■ Exercise details
Repeat the records word for word.
□ □ □ □
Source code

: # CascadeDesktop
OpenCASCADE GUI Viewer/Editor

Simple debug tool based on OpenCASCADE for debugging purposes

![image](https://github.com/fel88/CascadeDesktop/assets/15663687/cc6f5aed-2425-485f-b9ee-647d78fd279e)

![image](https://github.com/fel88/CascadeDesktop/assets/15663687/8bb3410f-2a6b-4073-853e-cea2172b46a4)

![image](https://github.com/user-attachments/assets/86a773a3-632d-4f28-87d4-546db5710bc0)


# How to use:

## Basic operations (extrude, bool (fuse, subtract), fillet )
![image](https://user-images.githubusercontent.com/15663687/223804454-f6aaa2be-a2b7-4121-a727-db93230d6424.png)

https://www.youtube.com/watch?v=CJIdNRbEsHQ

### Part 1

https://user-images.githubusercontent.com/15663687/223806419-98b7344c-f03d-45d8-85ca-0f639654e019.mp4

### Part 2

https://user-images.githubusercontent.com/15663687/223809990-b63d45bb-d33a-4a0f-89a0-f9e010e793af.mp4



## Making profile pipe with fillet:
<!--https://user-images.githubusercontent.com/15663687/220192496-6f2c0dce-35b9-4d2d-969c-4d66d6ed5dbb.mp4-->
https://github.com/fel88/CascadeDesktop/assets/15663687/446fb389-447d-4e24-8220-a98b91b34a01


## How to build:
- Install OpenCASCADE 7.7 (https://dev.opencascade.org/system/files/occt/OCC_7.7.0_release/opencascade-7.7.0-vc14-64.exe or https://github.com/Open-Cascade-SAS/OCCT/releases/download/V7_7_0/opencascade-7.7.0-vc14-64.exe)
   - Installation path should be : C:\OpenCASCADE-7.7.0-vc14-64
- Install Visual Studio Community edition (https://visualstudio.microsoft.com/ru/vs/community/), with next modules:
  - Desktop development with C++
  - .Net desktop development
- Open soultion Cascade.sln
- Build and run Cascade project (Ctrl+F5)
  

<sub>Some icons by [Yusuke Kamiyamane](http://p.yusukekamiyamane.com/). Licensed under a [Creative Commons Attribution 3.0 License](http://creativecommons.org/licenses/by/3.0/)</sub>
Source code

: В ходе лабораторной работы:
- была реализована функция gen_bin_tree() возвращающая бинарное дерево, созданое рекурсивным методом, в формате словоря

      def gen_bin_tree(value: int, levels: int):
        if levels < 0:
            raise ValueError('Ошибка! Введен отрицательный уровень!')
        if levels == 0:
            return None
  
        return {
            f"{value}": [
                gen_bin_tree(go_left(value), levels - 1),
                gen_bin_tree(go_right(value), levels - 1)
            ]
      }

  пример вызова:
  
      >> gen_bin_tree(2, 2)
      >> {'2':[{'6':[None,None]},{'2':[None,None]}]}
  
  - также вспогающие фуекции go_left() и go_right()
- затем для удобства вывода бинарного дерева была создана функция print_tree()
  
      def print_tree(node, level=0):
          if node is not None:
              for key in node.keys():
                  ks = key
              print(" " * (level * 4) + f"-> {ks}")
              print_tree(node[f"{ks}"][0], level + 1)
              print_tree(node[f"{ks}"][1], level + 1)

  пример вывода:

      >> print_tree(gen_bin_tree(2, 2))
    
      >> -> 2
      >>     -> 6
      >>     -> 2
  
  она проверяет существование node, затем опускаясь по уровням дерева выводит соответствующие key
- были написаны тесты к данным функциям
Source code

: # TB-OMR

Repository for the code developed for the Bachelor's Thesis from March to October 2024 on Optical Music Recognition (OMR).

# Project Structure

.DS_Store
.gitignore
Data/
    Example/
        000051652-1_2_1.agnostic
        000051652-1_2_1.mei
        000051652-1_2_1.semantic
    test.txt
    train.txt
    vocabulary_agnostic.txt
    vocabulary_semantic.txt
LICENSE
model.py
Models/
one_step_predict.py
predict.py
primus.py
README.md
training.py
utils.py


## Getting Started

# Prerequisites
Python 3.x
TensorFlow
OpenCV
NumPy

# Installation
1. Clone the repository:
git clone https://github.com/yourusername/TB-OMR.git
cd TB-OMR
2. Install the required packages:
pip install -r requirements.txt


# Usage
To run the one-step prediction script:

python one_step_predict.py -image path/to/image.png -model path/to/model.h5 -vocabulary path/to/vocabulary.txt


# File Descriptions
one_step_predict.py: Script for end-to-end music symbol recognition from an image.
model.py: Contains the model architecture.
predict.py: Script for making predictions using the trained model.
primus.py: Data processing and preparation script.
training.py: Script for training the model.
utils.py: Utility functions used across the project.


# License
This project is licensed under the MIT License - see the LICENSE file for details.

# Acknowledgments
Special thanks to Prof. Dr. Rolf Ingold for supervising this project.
□ □ □ □
■ Your response
Source code

: # CascadeDesktop
OpenCASCADE GUI Viewer/Editor

Simple debug tool based on OpenCASCADE for debugging purposes

![image](https://github.com/fel88/CascadeDesktop/assets/15663687/cc6f5aed-2425-485f-b9ee-647d78fd279e)

![image](https://github.com/fel88/CascadeDesktop/assets/15663687/8bb3410f-2a6b-4073-853e-cea2172b46a4)

![image](https://github.com/user-attachments/assets/86a773a3-632d-4f28-87d4-546db5710bc0)


# How to use:

## Basic operations (extrude, bool (fuse, subtract), fillet )
![image](https://user-images.githubusercontent.com/15663687/223804454-f6aaa2be-a2b7-4121-a727-db93230d6424.png)

https://www.youtube.com/watch?v=CJIdNRbEsHQ

### Part 1

https://user-images.githubusercontent.com/15663687/223806419-98b7344c-f03d-45d8-85ca-0f639654e019.mp4

### Part 2

https://user-images.githubusercontent.com/15663687/223809990-b63d45bb-d33a-4a0f-89a0-f9e010e793af.mp4



## Making profile pipe with fillet:
<!--https://user-images.githubusercontent.com/15663687/220192496-6f2c0dce-35b9-4d2d-969c-4d66d6ed5dbb.mp4-->
https://github.com/fel88/CascadeDesktop/assets/15663687/446fb389-447d-4e24-8220-a98b91b34a01


## How to build:
- Install OpenCASCADE 7.7 (https://dev.opencascade.org/system/files/occt/OCC_7.7.0_release/opencascade-7.7.0-vc14-64.exe or https://github.com/Open-Cascade-SAS/OCCT/releases/download/V7_7_0/opencascade-7.7.0-vc14-64.exe)
   - Installation path should be : C:\OpenCASCADE-7.7.0-vc14-64
- Install Visual Studio Community edition (https://visualstudio.microsoft.com/ru/vs/community/), with next modules:
  - Desktop development with C++
  - .Net desktop development
- Open soultion Cascade.sln
- Build and run Cascade project (Ctrl+F5)
  

<sub>Some icons by [Yusuke Kamiyamane](http://p.yusukekamiyamane.com/). Licensed under a [Creative Commons Attribution 3.0 License](http://creativecommons.org/licenses/by/3.0/)</sub>
Source code

: В ходе лабораторной работы:
- была реализована функция gen_bin_tree() возвращающая бинарное дерево, созданое рекурсивным методом, в формате словоря

      def gen_bin_tree(value: int, levels: int):
        if levels < 0:
            raise ValueError('Ошибка! Введен отрицательный уровень!')
        if levels == 0:
            return None
  
        return {
            f"{value}": [
                gen_bin_tree(go_left(value), levels - 1),
                gen_bin_tree(go_right(value), levels - 1)
            ]
      }

  пример вызова:
  
      >> gen_bin_tree(2, 2)
      >> {'2':[{'6':[None,None]},{'2':[None,None]}]}
  
  - также вспогающие фуекции go_left() и go_right()
- затем для удобства вывода бинарного дерева была создана функция print_tree()
  
      def print_tree(node, level=0):
          if node is not None:
              for key in node.keys():
                  ks = key
              print(" " * (level * 4) + f"-> {ks}")
              print_tree(node[f"{ks}"][0], level + 1)
              print_tree(node[f"{ks}"][1], level + 1)

  пример вывода:

      >> print_tree(gen_bin_tree(2, 2))
    
      >> -> 2
      >>     -> 6
      >>     -> 2
  
  она проверяет существование node, затем опускаясь по уровням дерева выводит соответствующие key
- были написаны тесты к данным функциям
Source code

: # TB-OMR

Repository for the code developed for the Bachelor's Thesis from March to October 2024 on Optical Music Recognition (OMR).

# Project Structure

.DS_Store
.gitignore
Data/
    Example/
        000051652-1_2_1.agnostic
        000051652-1_2_1.mei
        000051652-1_2_1.semantic
    test.txt
    train.txt
    vocabulary_agnostic.txt
    vocabulary_semantic.txt
LICENSE
model.py
Models/
one_step_predict.py
predict.py
primus.py
README.md
training.py
utils.py


## Getting Started

# Prerequisites
Python 3.x
TensorFlow
OpenCV
NumPy

# Installation
1. Clone the repository:
git clone https://github.com/yourusername/TB-OMR.git
cd TB-OMR
2. Install the required packages:
pip install -r requirements.txt


# Usage
To run the one-step prediction script:

python one_step_predict.py -image path/to/image.png -model path/to/model.h5 -vocabulary path/to/vocabulary.txt


# File Descriptions
one_step_predict.py: Script for end-to-end music symbol recognition from an image.
model.py: Contains the model architecture.
predict.py: Script for making predictions using the trained model.
primus.py: Data processing and preparation script.
training.py: Script for training the model.
utils.py: Utility functions used across the project.


# License
This project is licensed under the MIT License - see the LICENSE file for details.

# Acknowledgments
Special thanks to Prof. Dr. Rolf Ingold for supervising this project.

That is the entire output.